*PROMPT*: Drop every picture. Then return, exactly, the lines from the beginning of the listing below through the one containing "google, appointment, \\".

GIVEN INFORMATION Start Marker

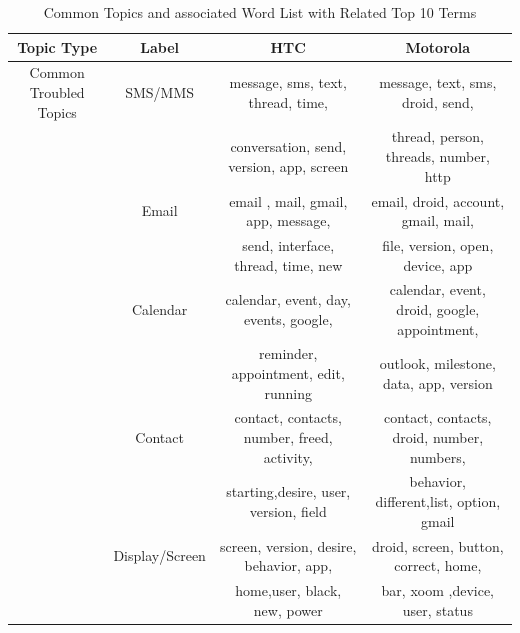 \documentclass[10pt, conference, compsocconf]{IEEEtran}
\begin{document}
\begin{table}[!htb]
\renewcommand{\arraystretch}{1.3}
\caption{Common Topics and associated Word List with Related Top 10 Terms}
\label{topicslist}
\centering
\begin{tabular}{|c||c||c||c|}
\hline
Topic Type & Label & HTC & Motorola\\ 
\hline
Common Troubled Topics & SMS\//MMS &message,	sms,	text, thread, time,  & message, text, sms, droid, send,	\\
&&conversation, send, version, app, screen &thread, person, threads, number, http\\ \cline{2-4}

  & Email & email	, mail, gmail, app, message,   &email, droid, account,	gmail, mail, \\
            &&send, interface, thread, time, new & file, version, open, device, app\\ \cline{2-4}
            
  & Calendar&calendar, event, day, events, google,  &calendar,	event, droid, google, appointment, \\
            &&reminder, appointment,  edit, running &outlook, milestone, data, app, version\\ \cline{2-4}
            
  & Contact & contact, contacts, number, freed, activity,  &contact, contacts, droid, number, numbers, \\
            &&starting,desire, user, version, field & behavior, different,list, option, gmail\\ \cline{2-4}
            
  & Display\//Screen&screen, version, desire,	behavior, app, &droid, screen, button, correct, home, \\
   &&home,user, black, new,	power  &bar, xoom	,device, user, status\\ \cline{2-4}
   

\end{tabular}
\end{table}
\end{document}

GIVEN INFORMATION End Marker

*WRITTEN SOLUTION*:
 \documentclass[10pt, conference, compsocconf]{IEEEtran}
\begin{document}
\begin{table}[!htb]
\renewcommand{\arraystretch}{1.3}
\caption{Common Topics and associated Word List with Related Top 10 Terms}
\label{topicslist}
\centering
\begin{tabular}{|c||c||c||c|}
\hline
Topic Type & Label & HTC & Motorola\\ 
\hline
Common Troubled Topics & SMS\//MMS &message,	sms,	text, thread, time,  & message, text, sms, droid, send,	\\
&&conversation, send, version, app, screen &thread, person, threads, number, http\\ \cline{2-4}

  & Email & email	, mail, gmail, app, message,   &email, droid, account,	gmail, mail, \\
            &&send, interface, thread, time, new & file, version, open, device, app\\ \cline{2-4}
            
  & Calendar&calendar, event, day, events, google,  &calendar,	event, droid, google, appointment, \\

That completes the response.